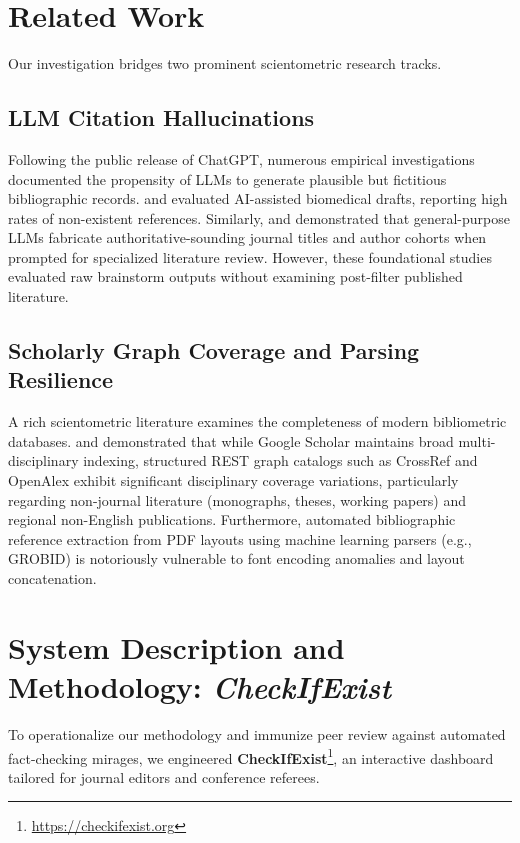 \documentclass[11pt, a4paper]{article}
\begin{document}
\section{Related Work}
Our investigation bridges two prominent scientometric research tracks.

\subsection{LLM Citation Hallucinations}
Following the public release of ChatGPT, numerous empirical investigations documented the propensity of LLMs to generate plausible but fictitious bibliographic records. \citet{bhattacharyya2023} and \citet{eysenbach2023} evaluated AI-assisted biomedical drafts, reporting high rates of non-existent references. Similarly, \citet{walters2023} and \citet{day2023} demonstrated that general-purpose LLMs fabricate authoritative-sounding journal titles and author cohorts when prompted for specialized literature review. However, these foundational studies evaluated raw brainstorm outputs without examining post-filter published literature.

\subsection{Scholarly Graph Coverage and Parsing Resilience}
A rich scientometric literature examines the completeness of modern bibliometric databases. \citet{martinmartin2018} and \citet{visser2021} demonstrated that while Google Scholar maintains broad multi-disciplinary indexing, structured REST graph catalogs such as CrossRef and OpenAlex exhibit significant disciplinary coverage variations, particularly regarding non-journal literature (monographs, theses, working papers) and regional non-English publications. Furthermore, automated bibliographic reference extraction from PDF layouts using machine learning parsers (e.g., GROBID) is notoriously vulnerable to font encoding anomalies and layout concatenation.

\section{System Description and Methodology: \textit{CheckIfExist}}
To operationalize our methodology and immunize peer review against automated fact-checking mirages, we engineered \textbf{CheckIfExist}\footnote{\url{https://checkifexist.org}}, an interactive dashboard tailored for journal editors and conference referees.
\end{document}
==
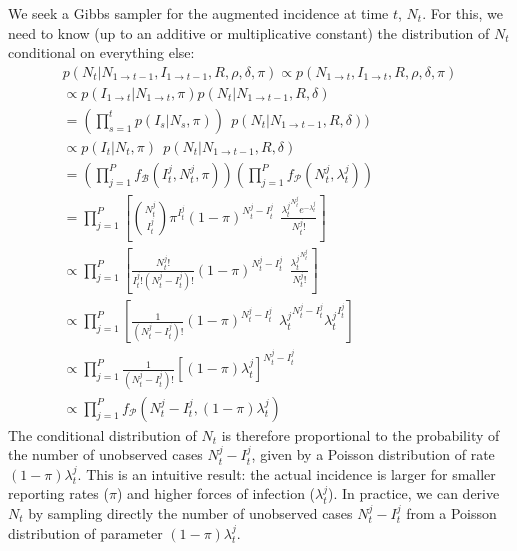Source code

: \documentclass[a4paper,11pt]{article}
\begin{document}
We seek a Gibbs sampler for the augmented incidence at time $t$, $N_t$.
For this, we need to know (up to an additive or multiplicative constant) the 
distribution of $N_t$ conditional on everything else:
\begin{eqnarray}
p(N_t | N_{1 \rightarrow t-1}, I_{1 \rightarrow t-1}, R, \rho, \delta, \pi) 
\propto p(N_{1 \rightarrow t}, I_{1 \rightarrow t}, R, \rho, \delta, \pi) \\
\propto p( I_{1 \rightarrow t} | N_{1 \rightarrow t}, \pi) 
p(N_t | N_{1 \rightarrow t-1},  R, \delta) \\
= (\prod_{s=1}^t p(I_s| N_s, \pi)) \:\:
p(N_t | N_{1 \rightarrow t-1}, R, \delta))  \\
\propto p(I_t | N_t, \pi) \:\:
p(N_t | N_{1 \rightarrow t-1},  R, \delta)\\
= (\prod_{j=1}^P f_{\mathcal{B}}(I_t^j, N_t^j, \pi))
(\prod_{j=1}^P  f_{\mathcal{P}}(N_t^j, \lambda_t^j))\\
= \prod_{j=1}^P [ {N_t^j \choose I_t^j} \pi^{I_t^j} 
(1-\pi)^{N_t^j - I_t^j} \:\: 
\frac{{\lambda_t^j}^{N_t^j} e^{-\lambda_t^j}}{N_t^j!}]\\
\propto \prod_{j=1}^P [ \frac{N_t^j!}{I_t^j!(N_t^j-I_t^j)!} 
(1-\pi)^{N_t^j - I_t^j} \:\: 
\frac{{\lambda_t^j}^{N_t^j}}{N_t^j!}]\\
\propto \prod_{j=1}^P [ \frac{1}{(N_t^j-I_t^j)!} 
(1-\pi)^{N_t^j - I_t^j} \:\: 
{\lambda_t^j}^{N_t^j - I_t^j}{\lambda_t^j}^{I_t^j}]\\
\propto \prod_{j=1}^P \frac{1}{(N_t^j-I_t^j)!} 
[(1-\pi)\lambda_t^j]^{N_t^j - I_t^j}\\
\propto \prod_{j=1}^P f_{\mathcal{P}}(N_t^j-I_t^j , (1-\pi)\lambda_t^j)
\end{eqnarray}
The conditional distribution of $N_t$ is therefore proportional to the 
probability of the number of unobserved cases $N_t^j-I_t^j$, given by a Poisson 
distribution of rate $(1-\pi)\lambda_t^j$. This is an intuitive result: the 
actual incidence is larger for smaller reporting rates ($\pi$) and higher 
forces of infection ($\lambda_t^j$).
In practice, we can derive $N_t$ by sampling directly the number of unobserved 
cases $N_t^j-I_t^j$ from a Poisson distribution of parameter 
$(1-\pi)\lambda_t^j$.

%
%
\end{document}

Problem to solve:
For every line in the data above that holds "incidence", return the line itself.

Output of the exercise:
We seek a Gibbs sampler for the augmented incidence at time $t$, $N_t$.
actual incidence is larger for smaller reporting rates ($\pi$) and higher 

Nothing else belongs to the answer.